The order of the Circuit Court that the three actions be consolidated for trial, because they appeared to the court to be of like nature and relative to the same question, because it would avoid unnecessary cost and delay, and because it was reasonable to do so, was within the discretionary power of the court, under section 921 of the Revised Statutes, which provides, in substantial accordance with the act of July 22, 1813, c. 14, § 3, (3 Stat. 21,) that "when causes of a like nature or relative to the same question are pending before a court of the United States, or of any Territory, the court may make such orders and rules concerning proceedings therein as may be conformable to the usages of courts for avoiding unnecessary costs or delay in the administration of justice, and may consolidate said causes when it appears reasonable to do so."
The consolidation rule, introduced in England by Lord Mansfield, to avoid the expense and delay attending the trial of a multiplicity of actions upon the same question arising under different policies of insurance, enabled the several insurers to have proceedings stayed in all actions except one, upon undertaking to be bound by the verdict in that one, to admit all facts not meant to be seriously disputed, and not to file a bill in equity or bring a writ of error; and was considered as a favor to the defendants; and insurers under different policies could not obtain such a rule without the plaintiff's consent.
Where the English consolidation rule has not been adopted, the American courts, state and federal, have exercised the authority of ordering several actions by one plaintiff against different defendants to be tried together, whenever the defence is the same, and unnecessary delay and expense will be thereby avoided. Den v. Kimble, 4 Halst. (9 N.J. Law) 335; Worley v. Glentworth, 5 Halst. (10 N.J. Law) 241; Witherlee v. Ocean Ins. Co., 24 Pick. 67; Wiede v. Insurance Cos., 3 Chicago Legal News, 353; Andrews v. Spear, 4 Dillon, 470; Keep v. Indianapolis & St. Louis Railroad, 3 McCrary, 302; 1 Thompson on Trials, § 210. The learning and research of counsel have produced no instance in this country, in which such an order, made in the exercise of the discretionary power of the court, unrestricted by statute, has been set aside on bill of exceptions or writ of error.

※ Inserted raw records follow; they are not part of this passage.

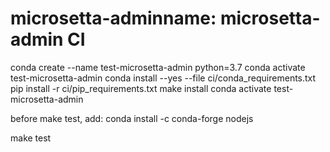# microsetta-adminname: microsetta-admin CI

conda create --name test-microsetta-admin python=3.7
conda activate test-microsetta-admin
conda install --yes --file ci/conda_requirements.txt
pip install -r ci/pip_requirements.txt
make install
conda activate test-microsetta-admin

before make test, add:
conda install -c conda-forge nodejs

make test
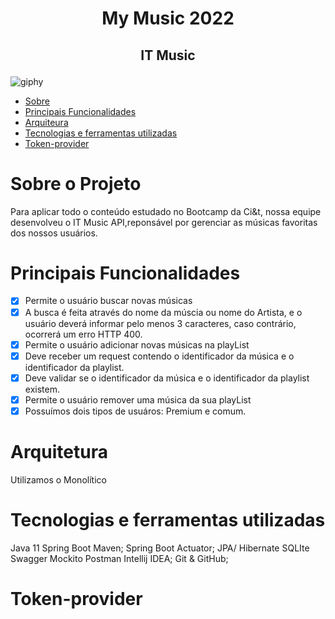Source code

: # <p align="center"> My Music 2022 </p>
## <p align="center"> IT Music </p>

![giphy](https://user-images.githubusercontent.com/108950241/188672723-ec8257ac-a77e-44c1-9e64-aaa2de4d75d5.gif) 
 

 
* [Sobre](#sobre-o-projeto)
* [Principais Funcionalidades](#principais-funcionalidades)
* [Arquiteura](#arquitetura)
* [Tecnologias e ferramentas utilizadas](#tecnologias-e-ferramentas-utilizadas)
* [Token-provider](#token-provider)
 

# Sobre o Projeto

Para aplicar todo o conteúdo estudado no Bootcamp da Ci&t, nossa equipe desenvolveu o IT Music API,reponsável por gerenciar as músicas favoritas dos nossos usuários.

# Principais Funcionalidades
- [x] Permite o usuário buscar novas músicas
- [x] A busca é feita através do nome da múscia ou nome do Artista, e o usuário deverá informar pelo menos 3 caracteres, caso contrário, ocorrerá um erro HTTP 400.
- [x] Permite o usuário adicionar novas músicas na playList
- [x] Deve receber um request contendo o identificador da música e o identificador da playlist.
- [x] Deve validar se o identificador da música e o identificador da playlist existem.
- [x] Permite o usuário remover uma música da sua playList
- [x] Possuímos dois tipos de usuáros: Premium e comum.

# Arquitetura
Utilizamos o Monolítico

# Tecnologias e ferramentas utilizadas
Java 11
Spring Boot
Maven;
Spring Boot Actuator;
JPA/ Hibernate
SQLIte
Swagger
Mockito
Postman
Intellij IDEA;
Git & GitHub;

# Token-provider

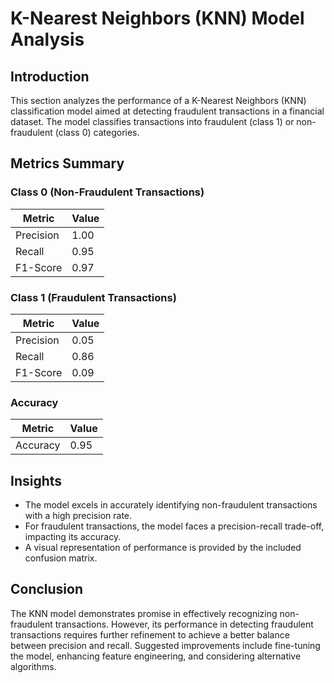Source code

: # K-Nearest Neighbors (KNN) Model Analysis

## Introduction

This section analyzes the performance of a K-Nearest Neighbors (KNN) classification model aimed at detecting fraudulent transactions in a financial dataset. The model classifies transactions into fraudulent (class 1) or non-fraudulent (class 0) categories.

## Metrics Summary

### Class 0 (Non-Fraudulent Transactions)

| Metric    | Value |
|-----------|-------|
| Precision | 1.00  |
| Recall    | 0.95  |
| F1-Score  | 0.97  |

### Class 1 (Fraudulent Transactions)

| Metric    | Value |
|-----------|-------|
| Precision | 0.05  |
| Recall    | 0.86  |
| F1-Score  | 0.09  |

### Accuracy

| Metric    | Value |
|-----------|-------|
| Accuracy  | 0.95  |

## Insights

- The model excels in accurately identifying non-fraudulent transactions with a high precision rate.
- For fraudulent transactions, the model faces a precision-recall trade-off, impacting its accuracy.
- A visual representation of performance is provided by the included confusion matrix.

## Conclusion

The KNN model demonstrates promise in effectively recognizing non-fraudulent transactions. However, its performance in detecting fraudulent transactions requires further refinement to achieve a better balance between precision and recall. Suggested improvements include fine-tuning the model, enhancing feature engineering, and considering alternative algorithms.
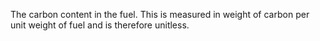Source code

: The carbon content in the fuel. This is measured in weight of carbon per unit weight of fuel and is therefore unitless.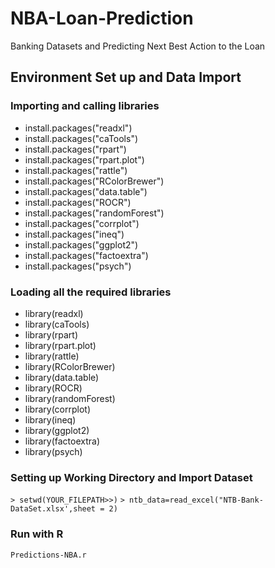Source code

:# NBA-Loan-Prediction
Banking Datasets and Predicting Next Best Action to the Loan

## Environment Set up and Data Import
### Importing and calling libraries
- install.packages("readxl")
- install.packages("caTools")
- install.packages("rpart")
- install.packages("rpart.plot")
- install.packages("rattle")
- install.packages("RColorBrewer")
- install.packages("data.table")
- install.packages("ROCR")
- install.packages("randomForest")
- install.packages("corrplot")
- install.packages("ineq")
- install.packages("ggplot2")
- install.packages("factoextra")
- install.packages("psych")

### Loading all the required libraries
- library(readxl)
- library(caTools)
- library(rpart)
- library(rpart.plot)
- library(rattle)
- library(RColorBrewer)
- library(data.table)
- library(ROCR)
- library(randomForest)
- library(corrplot)
- library(ineq)
- library(ggplot2)
- library(factoextra)
- library(psych)

### Setting up Working Directory and Import Dataset
`> setwd(YOUR_FILEPATH>>)`
`> ntb_data=read_excel("NTB-Bank-DataSet.xlsx',sheet = 2)`

### Run with R
`Predictions-NBA.r`







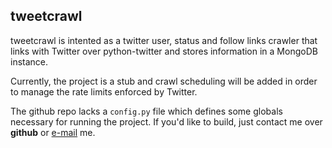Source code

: ## tweetcrawl

tweetcrawl is intented as a twitter user, status and follow links crawler that links with Twitter over python-twitter and stores information in a MongoDB instance.

Currently, the project is a stub and crawl scheduling will be added in order to manage the rate limits enforced by Twitter.

The github repo lacks a `config.py` file which defines some globals necessary for running the project. If you'd like to build, just contact me over **github** or [e-mail](mailto:turkmen.ac@gmail.com) me.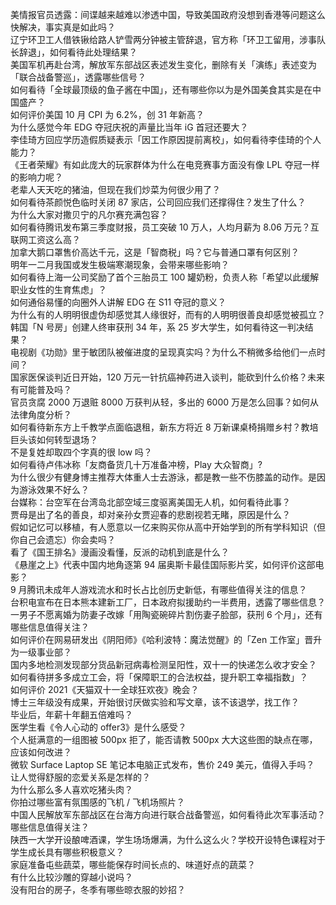 美情报官员透露：间谍越来越难以渗透中国，导致美国政府没想到香港等问题这么快解决，事实真是如此吗？  
辽宁环卫工人借铁锹给路人铲雪两分钟被主管辞退，官方称「环卫工留用，涉事队长辞退」，如何看待此处理结果？  
美国军机再赴台湾，解放军东部战区表述发生变化，删除有关「演练」表述变为「联合战备警巡」，透露哪些信号？  
如何看待「全球最顶级的鱼子酱在中国」，还有哪些你以为是外国美食其实是在中国盛产？  
如何评价美国 10 月 CPI 为 6.2%，创 31 年新高？  
为什么感觉今年 EDG 夺冠庆祝的声量比当年 iG 首冠还要大？  
李佳琦方回应学历造假质疑表示「因工作原因提前离校」，如何看待李佳琦的个人能力？  
《王者荣耀》有如此庞大的玩家群体为什么在电竞赛事方面没有像 LPL 夺冠一样的影响力呢？  
老辈人天天吃的猪油，但现在我们炒菜为何很少用了？  
如何看待茶颜悦色临时关闭 87 家店，公司回应我们还撑得住？发生了什么？  
为什么大家对撒贝宁的凡尔赛充满包容？  
如何看待腾讯发布第三季度财报，员工突破 10 万人，人均月薪为 8.06 万元？互联网工资这么高？  
加拿大鹅口罩售价高达千元，这是「智商税」吗？它与普通口罩有何区别？  
明年一二月我国或发生极端寒潮现象，会带来哪些影响？  
如何看待上海一公司奖励了首个三胎员工 100 罐奶粉，负责人称「希望以此缓解职业女性的生育焦虑」？  
如何通俗易懂的向圈外人讲解 EDG 在 S11 夺冠的意义？  
为什么有的人明明很虚伪却感觉其人缘很好，而有的人明明很善良却感觉被孤立？  
韩国「N 号房」创建人终审获刑 34 年，系 25 岁大学生，如何看待这一判决结果？  
电视剧《功勋》里于敏团队被催进度的呈现真实吗？为什么不稍微多给他们一点时间？  
国家医保谈判近日开始，120 万元一针抗癌神药进入谈判，能砍到什么价格？未来有可能普及吗？  
官员贪腐 2000 万退赃 8000 万获判从轻，多出的 6000 万是怎么回事？如何从法律角度分析？  
如何看待新东方上千教学点面临退租，新东方将近 8 万新课桌椅捐赠乡村？教培巨头该如何转型退场？  
不是复姓却取四个字真的很 low 吗？  
如何看待卢伟冰称「友商备货几十万准备冲榜，Play 大众智商」?  
为什么很少有健身博主推荐大体重人士去游泳，都是教一些不伤膝盖的动作。是因为游泳效果不好么？  
台媒称：台空军在台湾岛北部空域三度驱离美国无人机，如何看待此事？  
贾母是出了名的善良，却对亲孙女贾迎春的悲剧视若无睹，原因是什么？  
假如记忆可以移植，有人愿意以一亿来购买你从高中开始学到的所有学科知识（但你自己会遗忘）你会卖吗？  
看了《国王排名》漫画没看懂，反派的动机到底是什么？  
《悬崖之上》代表中国内地角逐第 94 届奥斯卡最佳国际影片奖，如何评价这部电影？  
9 月腾讯未成年人游戏流水和时长占比创历史新低，有哪些值得关注的信息？  
台积电宣布在日本熊本建新工厂，日本政府拟援助约一半费用，透露了哪些信息？  
一男子不愿离婚为防妻子改嫁「用陶瓷碗碎片割伤妻子脸部，获刑 6 个月」，还有哪些信息值得关注？  
如何评价在网易研发出《阴阳师》《哈利波特：魔法觉醒》的「Zen 工作室」晋升为一级事业部？  
国内多地检测发现部分货品新冠病毒检测呈阳性，双十一的快递怎么收才安全？  
如何看待拼多多成立工会，将「保障职工的合法权益，提升职工幸福指数」？  
如何评价 2021《天猫双十一全球狂欢夜》晚会？  
博士三年级没有成果，开始很讨厌做实验和写文章，该不该退学，找工作？  
毕业后，年薪十年翻五倍难吗？  
医学生看《令人心动的 offer3》是什么感受？  
个人挺满意的一组图被 500px 拒了，能否请教 500px 大大这些图的缺点在哪，应该如何改进？  
微软 Surface Laptop SE 笔记本电脑正式发布，售价 249 美元，值得入手吗？  
让人觉得舒服的恋爱关系是怎样的？  
为什么那么多人喜欢吃猪头肉？  
你拍过哪些富有氛围感的飞机 / 飞机场照片？  
中国人民解放军东部战区在台海方向进行联合战备警巡，如何看待此次军事活动？哪些信息值得关注？  
陕西一大学开设酿啤酒课，学生场场爆满，为什么这么火？学校开设特色课程对于学生成长具有哪些积极意义？  
家庭准备屯些蔬菜，哪些能保存时间长点的、味道好点的蔬菜？  
有什么比较沙雕的穿越小说吗？  
没有阳台的房子，冬季有哪些晾衣服的妙招？  
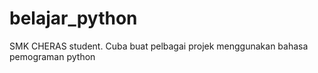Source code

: # belajar_python
SMK CHERAS student.
Cuba buat pelbagai projek menggunakan bahasa pemograman python
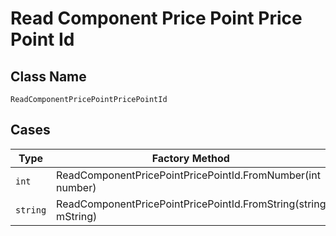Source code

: 
# Read Component Price Point Price Point Id

## Class Name

`ReadComponentPricePointPricePointId`

## Cases

| Type | Factory Method |
|  --- | --- |
| `int` | ReadComponentPricePointPricePointId.FromNumber(int number) |
| `string` | ReadComponentPricePointPricePointId.FromString(string mString) |

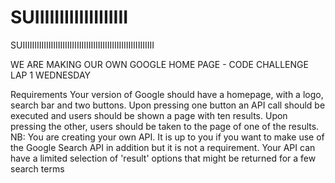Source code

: # SUIIIIIIIIIIIIIIIIIII
SUIIIIIIIIIIIIIIIIIIIIIIIIIIIIIIIIIIIIIIIIIIIIIIIIIIIIIIII


WE ARE MAKING OUR OWN GOOGLE HOME PAGE - CODE CHALLENGE LAP 1 WEDNESDAY



Requirements
Your version of Google should have a homepage, with a logo, search bar and two buttons.
Upon pressing one button an API call should be executed and users should be shown a page with ten results.
Upon pressing the other, users should be taken to the page of one of the results.
NB: You are creating your own API. It is up to you if you want to make use of the Google Search API in addition but it is not a requirement. Your API can have a limited selection of 'result' options that might be returned for a few search terms
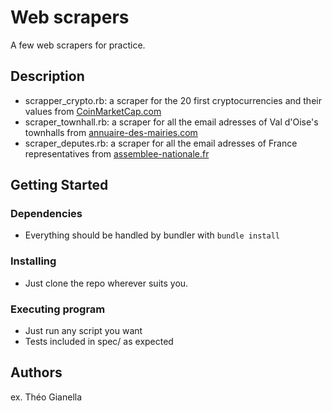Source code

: # Web scrapers

A few web scrapers for practice.

## Description

* scrapper\_crypto.rb: a scraper for the 20 first cryptocurrencies and their values from [CoinMarketCap.com](https://coinmarketcap.com/all/views/all/)
* scraper\_townhall.rb: a scraper for all the email adresses of Val d'Oise's townhalls from [annuaire-des-mairies.com](http://annuaire-des-mairies.com/val-d-oise.html)
* scraper\_deputes.rb: a scraper for all the email adresses of France representatives from [assemblee-nationale.fr](https://www2.assemblee-nationale.fr/deputes/liste/tableau)

## Getting Started

### Dependencies

* Everything should be handled by bundler with `bundle install`

### Installing

* Just clone the repo wherever suits you.

### Executing program

* Just run any script you want
* Tests included in spec/ as expected

## Authors

ex. Théo Gianella  


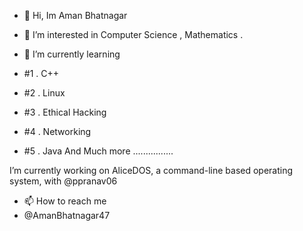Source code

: - 👋 Hi, Im Aman Bhatnagar
- 👀 I’m interested in Computer Science , Mathematics .

- 🌱 I’m currently learning 
- #1 . C++

- #2 . Linux 

- #3 . Ethical Hacking 
- #4 . Networking 
- #5 . Java 
And Much more ................

I’m currently working on AliceDOS, a command-line based operating system, with @ppranav06
- 📫 How to reach me 
- @AmanBhatnagar47

<!---
AmanBhatnagar12/AmanBhatnagar12 is a ✨ special ✨ repository because its `README.md` (this file) appears on your GitHub profile.
You can click the Preview link to take a look at your changes.
--->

But although the defendants might lawfully be compelled, at the discretion of the court, to try the cases together, the causes of action remained distinct, and required separate verdicts and judgments; and no defendant could be deprived, without its consent, of any right material to its defence, whether by way of challenge of jurors, or of objection to evidence, to which it would have been entitled if the cases had been tried separately. Section 819 of the Revised Statutes provides that in all civil cases "each party shall be entitled to three peremptory challenges; and in all cases where there are several defendants or several plaintiffs, the parties on each side shall be deemed a single party for the purposes of all challenges under this section." Under this provision, defendants sued together upon one cause of action would be entitled to only three peremptory challenges in all. But defendants in different actions cannot be deprived of their several challenges,
There is, however, one question of evidence so important, so fully argued at the bar, and so likely to arise upon another trial, that it is proper to express an opinion upon it.
This question is of the admissibility of the letters written by Walters on the first days of March, 1879, which were offered in evidence by the defendants, and excluded by the court. In order to determine the competency of these letters, it is important to consider the state of the case when they were offered to be read.
The matter chiefly contested at the trial was the death of John W. Hillmon, the insured; and that depended upon the question whether the body found at Crooked Creek on the night of March 18, 1879, was his body, or the body of one Walters.
Much conflicting evidence had been introduced as to the identity of the body. The plaintiff had also introduced evidence that Hillmon and one Brown left Wichita in Kansas on or about March 5, 1879, and travelled together through Southern Kansas in search of a site for a cattle ranch, and that on the night of March 18, while they were in camp at Crooked Creek, Hillmon was accidentally killed, and that his body was taken thence and buried. The defendants had introduced evidence, without objection, that Walters left his home and his betrothed in Iowa in March, 1878, and was afterwards in Kansas until March, 1879; that during that time he corresponded regularly with his family and his betrothed; that the last letters received from him were one received by his betrothed on March 3 and postmarked at Wichita March 2, and one received by his sister about March 4 or 5, and dated at Wichita a day or two before; and that he had not been heard from since.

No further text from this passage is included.